(Stored data)
┌──

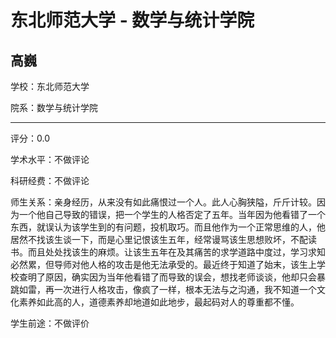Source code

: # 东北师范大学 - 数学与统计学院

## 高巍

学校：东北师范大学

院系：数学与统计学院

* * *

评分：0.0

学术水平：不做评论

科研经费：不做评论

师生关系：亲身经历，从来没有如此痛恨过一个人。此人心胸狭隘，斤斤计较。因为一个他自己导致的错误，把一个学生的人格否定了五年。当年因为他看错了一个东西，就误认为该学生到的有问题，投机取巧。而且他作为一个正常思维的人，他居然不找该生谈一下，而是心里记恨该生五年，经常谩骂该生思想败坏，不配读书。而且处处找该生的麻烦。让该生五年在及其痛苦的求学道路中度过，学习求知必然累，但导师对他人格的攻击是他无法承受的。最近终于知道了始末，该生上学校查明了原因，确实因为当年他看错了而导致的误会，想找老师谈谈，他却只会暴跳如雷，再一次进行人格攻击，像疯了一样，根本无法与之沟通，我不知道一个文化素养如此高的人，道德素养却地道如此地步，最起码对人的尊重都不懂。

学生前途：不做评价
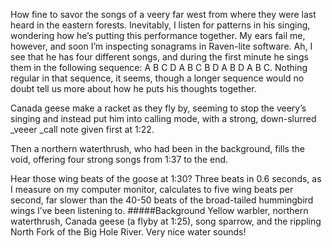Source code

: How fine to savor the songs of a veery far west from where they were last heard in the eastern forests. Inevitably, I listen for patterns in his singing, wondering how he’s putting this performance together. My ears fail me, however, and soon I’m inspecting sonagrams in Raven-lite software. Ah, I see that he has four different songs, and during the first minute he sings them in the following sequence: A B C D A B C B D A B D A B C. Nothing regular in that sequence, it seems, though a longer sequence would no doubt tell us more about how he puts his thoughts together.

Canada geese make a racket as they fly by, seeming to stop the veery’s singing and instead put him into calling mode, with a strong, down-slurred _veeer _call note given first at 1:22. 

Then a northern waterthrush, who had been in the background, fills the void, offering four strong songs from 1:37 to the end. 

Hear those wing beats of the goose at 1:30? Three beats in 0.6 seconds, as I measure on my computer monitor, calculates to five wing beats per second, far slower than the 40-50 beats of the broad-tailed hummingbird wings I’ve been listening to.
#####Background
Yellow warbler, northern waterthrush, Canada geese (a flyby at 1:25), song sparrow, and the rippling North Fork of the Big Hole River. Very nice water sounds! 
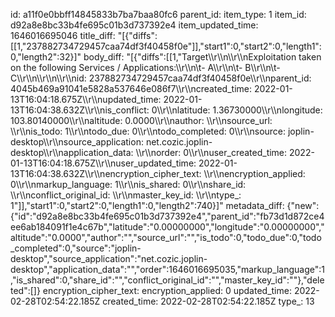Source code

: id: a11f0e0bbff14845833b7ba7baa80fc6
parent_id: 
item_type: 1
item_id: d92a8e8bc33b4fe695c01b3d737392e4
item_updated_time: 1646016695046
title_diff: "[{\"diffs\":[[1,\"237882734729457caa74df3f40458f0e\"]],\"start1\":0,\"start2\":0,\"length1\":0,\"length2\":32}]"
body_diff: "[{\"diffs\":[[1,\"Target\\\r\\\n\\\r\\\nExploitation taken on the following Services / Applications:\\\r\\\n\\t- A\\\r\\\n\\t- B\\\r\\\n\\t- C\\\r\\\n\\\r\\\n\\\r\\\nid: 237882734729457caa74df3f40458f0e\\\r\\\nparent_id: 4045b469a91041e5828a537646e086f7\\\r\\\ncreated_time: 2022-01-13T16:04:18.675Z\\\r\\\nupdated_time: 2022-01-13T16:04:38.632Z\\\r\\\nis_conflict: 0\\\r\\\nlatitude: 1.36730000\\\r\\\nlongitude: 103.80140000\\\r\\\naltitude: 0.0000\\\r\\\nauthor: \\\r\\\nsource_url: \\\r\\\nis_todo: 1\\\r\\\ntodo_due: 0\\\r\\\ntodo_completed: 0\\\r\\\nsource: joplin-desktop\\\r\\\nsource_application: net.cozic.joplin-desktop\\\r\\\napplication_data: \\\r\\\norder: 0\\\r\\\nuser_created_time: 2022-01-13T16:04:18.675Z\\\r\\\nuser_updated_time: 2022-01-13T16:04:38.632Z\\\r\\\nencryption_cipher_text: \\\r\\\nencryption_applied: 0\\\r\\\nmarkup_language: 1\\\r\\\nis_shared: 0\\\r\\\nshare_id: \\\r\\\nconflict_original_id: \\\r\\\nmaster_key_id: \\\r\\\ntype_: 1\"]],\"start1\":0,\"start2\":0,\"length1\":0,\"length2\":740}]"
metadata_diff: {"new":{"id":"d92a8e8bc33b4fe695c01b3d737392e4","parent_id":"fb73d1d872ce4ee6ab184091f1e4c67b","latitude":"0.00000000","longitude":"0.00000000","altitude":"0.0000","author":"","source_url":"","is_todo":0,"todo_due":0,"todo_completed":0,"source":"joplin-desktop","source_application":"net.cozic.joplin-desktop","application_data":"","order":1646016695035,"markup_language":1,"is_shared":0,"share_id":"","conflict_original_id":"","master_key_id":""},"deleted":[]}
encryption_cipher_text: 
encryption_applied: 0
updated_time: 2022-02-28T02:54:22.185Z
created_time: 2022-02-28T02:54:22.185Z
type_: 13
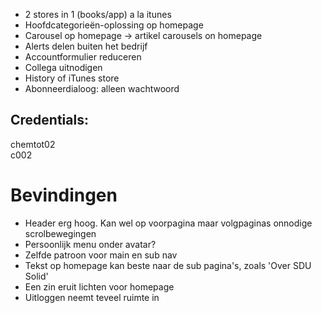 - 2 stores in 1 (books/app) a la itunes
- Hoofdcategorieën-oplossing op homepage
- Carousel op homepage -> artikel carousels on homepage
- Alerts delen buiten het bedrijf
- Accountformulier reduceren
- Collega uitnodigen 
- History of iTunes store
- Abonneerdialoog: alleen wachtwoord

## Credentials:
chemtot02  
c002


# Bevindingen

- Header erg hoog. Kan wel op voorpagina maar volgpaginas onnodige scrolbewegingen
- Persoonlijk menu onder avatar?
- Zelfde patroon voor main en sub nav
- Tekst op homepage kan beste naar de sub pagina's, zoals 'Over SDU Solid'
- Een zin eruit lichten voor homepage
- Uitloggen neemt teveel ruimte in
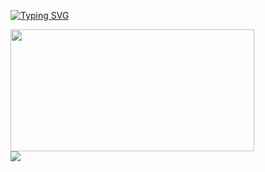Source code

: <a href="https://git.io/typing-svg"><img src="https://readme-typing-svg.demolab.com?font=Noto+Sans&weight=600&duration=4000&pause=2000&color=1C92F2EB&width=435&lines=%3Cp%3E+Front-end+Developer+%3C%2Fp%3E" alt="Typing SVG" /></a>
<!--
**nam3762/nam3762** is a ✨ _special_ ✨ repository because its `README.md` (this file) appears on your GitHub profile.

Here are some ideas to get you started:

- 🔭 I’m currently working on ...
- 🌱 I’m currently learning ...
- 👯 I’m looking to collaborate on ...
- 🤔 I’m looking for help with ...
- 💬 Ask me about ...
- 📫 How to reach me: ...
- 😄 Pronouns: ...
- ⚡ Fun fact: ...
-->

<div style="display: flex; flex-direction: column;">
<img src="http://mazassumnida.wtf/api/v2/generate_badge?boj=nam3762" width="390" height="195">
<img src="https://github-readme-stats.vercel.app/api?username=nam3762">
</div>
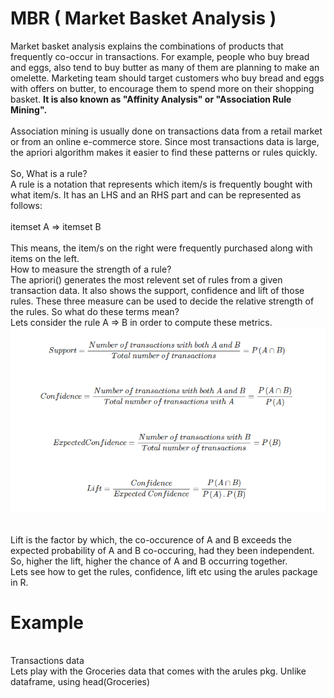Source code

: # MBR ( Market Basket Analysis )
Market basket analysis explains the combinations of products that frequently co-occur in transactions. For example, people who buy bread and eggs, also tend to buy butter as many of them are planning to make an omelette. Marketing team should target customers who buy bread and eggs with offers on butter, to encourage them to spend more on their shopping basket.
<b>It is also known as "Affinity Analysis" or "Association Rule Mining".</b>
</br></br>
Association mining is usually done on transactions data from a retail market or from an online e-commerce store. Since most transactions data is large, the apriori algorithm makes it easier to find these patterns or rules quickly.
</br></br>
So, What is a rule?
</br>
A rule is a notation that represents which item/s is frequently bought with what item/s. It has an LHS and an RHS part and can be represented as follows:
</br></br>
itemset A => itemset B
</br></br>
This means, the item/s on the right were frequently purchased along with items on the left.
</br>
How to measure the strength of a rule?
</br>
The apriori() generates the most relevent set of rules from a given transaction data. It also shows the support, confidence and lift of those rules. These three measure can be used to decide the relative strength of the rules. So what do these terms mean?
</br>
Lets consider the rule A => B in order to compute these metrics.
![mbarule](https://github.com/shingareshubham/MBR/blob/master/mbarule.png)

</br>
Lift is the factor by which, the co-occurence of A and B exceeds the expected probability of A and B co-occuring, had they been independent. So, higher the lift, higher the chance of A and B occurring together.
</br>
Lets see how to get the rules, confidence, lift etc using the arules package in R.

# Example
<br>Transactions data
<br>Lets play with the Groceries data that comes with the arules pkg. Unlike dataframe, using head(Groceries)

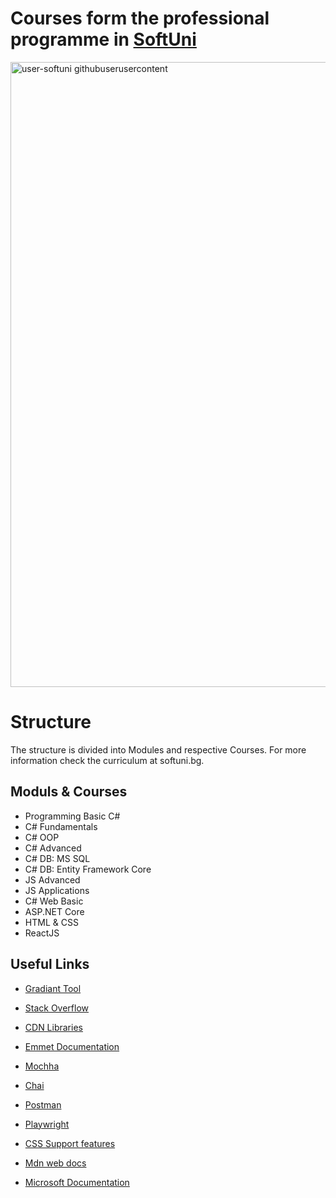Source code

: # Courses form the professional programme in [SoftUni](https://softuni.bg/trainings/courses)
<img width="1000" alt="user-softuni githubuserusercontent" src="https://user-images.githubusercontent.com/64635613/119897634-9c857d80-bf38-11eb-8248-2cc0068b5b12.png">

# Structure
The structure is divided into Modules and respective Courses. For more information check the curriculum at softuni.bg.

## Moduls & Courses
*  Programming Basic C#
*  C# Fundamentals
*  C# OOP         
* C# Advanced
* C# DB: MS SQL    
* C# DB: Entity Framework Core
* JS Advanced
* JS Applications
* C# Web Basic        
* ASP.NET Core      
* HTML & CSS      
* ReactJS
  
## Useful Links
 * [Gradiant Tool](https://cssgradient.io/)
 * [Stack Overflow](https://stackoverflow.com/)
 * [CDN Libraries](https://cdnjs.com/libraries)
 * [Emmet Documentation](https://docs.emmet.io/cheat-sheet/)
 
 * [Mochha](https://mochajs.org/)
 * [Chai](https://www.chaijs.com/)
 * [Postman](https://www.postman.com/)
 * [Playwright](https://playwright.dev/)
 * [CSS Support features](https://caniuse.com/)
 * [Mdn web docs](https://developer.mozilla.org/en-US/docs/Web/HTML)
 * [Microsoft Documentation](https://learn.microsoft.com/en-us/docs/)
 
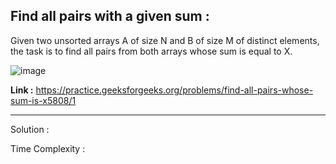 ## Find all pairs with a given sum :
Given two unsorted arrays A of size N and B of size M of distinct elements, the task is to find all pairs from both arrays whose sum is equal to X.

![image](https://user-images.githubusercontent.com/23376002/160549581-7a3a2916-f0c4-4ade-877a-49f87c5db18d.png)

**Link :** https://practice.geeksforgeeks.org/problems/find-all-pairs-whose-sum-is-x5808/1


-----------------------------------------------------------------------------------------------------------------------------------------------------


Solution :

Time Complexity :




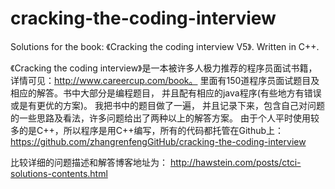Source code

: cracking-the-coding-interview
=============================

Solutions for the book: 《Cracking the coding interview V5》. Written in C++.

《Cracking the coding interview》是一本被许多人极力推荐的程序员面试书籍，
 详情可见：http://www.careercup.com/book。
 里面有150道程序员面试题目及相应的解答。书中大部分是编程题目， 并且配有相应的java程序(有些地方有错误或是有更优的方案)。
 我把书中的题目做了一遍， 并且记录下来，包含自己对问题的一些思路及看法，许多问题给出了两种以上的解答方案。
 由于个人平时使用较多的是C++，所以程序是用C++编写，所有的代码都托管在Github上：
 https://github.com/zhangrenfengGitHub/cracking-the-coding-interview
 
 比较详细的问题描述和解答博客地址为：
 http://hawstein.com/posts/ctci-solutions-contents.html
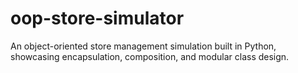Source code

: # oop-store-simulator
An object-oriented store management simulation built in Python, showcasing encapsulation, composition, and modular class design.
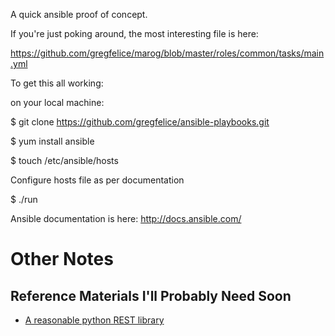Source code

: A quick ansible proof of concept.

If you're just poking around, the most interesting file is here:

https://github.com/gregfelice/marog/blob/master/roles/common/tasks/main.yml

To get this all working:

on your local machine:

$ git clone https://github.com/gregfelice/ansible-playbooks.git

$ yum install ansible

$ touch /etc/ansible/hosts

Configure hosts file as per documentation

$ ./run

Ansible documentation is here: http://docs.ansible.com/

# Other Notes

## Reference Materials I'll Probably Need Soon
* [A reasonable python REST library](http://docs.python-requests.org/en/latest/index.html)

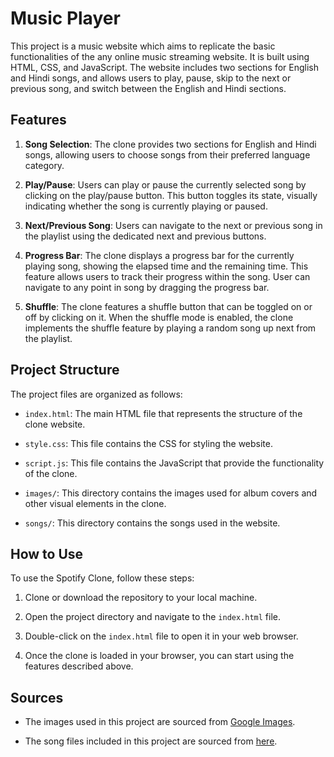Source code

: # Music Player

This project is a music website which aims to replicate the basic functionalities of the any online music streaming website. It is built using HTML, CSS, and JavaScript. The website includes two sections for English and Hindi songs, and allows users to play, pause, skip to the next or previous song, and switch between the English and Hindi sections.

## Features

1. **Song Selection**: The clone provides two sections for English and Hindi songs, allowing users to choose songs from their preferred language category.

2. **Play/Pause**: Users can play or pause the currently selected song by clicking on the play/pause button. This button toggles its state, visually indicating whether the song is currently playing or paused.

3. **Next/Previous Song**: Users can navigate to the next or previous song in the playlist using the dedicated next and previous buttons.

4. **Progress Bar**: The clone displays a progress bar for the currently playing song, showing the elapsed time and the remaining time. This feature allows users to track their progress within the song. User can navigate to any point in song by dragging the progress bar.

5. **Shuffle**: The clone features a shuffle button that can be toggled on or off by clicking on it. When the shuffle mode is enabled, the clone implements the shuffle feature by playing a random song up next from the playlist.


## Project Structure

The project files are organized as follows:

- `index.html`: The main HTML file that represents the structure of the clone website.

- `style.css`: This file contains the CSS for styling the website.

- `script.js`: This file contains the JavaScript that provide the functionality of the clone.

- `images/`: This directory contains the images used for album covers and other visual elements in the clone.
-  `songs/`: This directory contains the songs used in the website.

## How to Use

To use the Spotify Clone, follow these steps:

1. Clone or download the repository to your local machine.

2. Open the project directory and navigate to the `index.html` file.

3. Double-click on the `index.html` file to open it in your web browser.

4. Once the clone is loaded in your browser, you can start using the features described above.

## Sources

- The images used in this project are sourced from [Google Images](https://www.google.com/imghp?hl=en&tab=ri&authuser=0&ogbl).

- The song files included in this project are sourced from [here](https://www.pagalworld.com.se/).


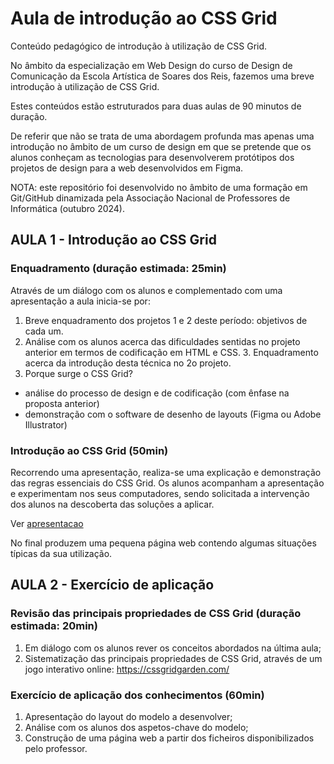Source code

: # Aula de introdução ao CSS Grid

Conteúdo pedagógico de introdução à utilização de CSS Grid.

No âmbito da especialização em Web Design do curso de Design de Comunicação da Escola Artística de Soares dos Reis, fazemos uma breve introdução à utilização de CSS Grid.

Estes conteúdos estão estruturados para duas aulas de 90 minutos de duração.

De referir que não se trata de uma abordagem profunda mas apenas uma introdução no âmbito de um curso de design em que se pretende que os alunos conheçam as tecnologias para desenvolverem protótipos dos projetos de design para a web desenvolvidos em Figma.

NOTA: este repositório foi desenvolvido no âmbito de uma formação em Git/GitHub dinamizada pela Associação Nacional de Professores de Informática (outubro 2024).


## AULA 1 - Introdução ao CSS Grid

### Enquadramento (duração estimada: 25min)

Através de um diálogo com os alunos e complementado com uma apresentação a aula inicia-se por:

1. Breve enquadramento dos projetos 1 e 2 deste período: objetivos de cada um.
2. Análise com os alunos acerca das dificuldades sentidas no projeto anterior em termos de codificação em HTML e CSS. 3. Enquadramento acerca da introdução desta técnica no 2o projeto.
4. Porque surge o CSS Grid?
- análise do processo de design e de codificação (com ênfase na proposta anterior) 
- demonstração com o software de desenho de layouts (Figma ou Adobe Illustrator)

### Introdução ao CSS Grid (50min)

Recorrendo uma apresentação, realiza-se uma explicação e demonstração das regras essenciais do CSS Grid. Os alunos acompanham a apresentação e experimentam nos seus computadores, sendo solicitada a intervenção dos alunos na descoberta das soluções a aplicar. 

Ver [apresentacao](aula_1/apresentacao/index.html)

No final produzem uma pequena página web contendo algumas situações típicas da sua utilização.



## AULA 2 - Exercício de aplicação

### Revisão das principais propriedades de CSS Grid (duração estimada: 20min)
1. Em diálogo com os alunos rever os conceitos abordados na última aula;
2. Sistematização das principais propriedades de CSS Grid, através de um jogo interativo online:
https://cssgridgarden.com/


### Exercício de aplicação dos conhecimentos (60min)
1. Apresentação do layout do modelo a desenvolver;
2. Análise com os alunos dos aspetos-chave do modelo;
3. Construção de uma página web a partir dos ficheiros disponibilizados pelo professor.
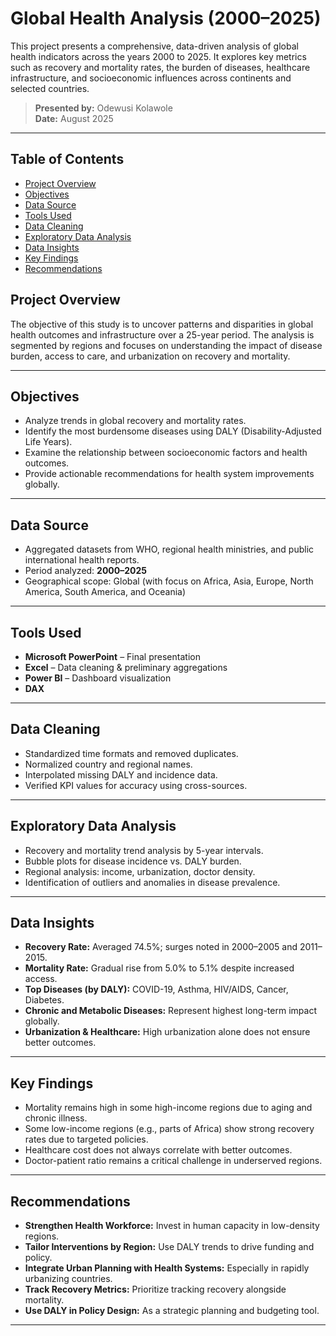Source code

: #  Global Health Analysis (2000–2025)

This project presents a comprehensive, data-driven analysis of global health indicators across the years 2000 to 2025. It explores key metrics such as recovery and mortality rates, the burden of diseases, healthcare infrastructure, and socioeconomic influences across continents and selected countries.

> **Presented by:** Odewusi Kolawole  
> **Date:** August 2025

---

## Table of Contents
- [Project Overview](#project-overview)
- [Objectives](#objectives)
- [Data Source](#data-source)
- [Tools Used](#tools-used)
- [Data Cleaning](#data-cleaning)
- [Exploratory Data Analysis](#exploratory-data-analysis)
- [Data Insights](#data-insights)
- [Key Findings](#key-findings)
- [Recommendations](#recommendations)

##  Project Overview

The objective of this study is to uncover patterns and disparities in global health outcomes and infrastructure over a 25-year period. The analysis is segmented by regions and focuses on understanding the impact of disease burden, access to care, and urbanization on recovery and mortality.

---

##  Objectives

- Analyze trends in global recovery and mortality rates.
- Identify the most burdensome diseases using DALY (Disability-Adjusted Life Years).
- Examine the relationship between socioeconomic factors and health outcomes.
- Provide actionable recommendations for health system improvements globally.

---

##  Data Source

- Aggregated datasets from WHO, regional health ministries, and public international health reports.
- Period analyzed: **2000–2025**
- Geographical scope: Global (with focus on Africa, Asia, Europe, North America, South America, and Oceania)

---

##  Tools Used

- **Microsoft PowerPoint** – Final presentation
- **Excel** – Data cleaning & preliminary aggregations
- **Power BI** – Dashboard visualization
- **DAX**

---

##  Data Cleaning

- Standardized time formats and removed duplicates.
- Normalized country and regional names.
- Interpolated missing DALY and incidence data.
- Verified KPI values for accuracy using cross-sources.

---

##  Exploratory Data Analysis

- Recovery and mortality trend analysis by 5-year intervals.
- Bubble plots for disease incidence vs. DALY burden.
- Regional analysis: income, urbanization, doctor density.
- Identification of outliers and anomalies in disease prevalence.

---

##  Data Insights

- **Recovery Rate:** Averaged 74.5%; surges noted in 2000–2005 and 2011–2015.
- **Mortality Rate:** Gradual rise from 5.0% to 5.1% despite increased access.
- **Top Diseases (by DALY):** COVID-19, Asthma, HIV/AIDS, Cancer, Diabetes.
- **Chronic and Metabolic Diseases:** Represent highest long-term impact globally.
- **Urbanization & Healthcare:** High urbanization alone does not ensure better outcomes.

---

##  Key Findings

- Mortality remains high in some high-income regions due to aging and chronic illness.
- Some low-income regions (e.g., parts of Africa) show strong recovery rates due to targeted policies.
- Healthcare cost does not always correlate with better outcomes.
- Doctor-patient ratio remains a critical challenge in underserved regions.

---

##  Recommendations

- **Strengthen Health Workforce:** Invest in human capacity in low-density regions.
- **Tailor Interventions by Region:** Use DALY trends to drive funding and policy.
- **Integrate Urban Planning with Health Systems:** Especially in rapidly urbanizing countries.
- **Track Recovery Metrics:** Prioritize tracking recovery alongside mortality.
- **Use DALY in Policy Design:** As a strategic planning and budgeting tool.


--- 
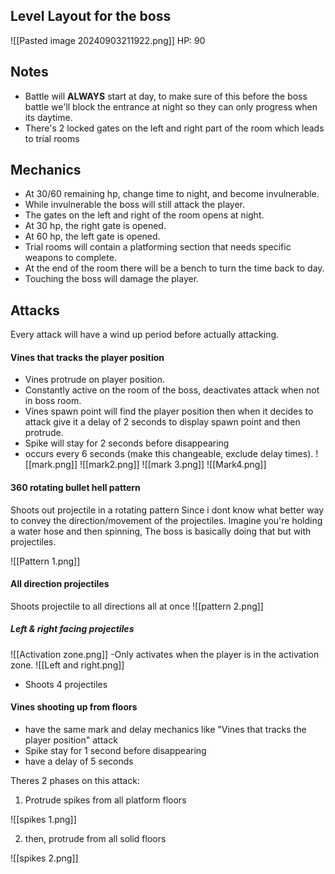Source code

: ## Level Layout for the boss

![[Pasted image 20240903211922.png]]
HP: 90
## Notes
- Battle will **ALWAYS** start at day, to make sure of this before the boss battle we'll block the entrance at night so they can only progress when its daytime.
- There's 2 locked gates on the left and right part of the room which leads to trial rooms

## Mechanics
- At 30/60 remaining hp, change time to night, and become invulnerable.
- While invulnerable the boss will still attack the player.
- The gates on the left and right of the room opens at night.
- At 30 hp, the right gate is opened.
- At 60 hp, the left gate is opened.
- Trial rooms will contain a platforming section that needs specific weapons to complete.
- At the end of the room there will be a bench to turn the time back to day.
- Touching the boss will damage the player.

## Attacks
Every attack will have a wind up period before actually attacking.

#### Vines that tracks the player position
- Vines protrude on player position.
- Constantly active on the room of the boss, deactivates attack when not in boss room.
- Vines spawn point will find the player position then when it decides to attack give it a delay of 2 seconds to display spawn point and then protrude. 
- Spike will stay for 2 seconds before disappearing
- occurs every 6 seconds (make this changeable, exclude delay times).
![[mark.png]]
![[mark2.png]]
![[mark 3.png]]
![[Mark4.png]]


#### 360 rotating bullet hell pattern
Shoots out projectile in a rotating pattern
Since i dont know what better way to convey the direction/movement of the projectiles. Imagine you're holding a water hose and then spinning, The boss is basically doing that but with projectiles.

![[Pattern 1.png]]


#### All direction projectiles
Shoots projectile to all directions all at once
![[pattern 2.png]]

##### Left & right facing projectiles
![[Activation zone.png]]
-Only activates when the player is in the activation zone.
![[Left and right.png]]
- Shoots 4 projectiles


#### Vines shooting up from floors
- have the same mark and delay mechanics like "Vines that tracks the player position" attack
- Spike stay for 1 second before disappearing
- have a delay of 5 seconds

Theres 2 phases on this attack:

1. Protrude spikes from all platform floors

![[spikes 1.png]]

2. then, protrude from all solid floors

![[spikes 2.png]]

└──

→ **Exercise objective**: Scan the lines above for the word "githubusercontent", then copy each line that has it.

→ **Result**:
<img width="1000" alt="user-softuni githubuserusercontent" src="https://user-images.githubusercontent.com/64635613/119897634-9c857d80-bf38-11eb-8248-2cc0068b5b12.png">
![image](https://user-images.githubusercontent.com/23376002/160549581-7a3a2916-f0c4-4ade-877a-49f87c5db18d.png)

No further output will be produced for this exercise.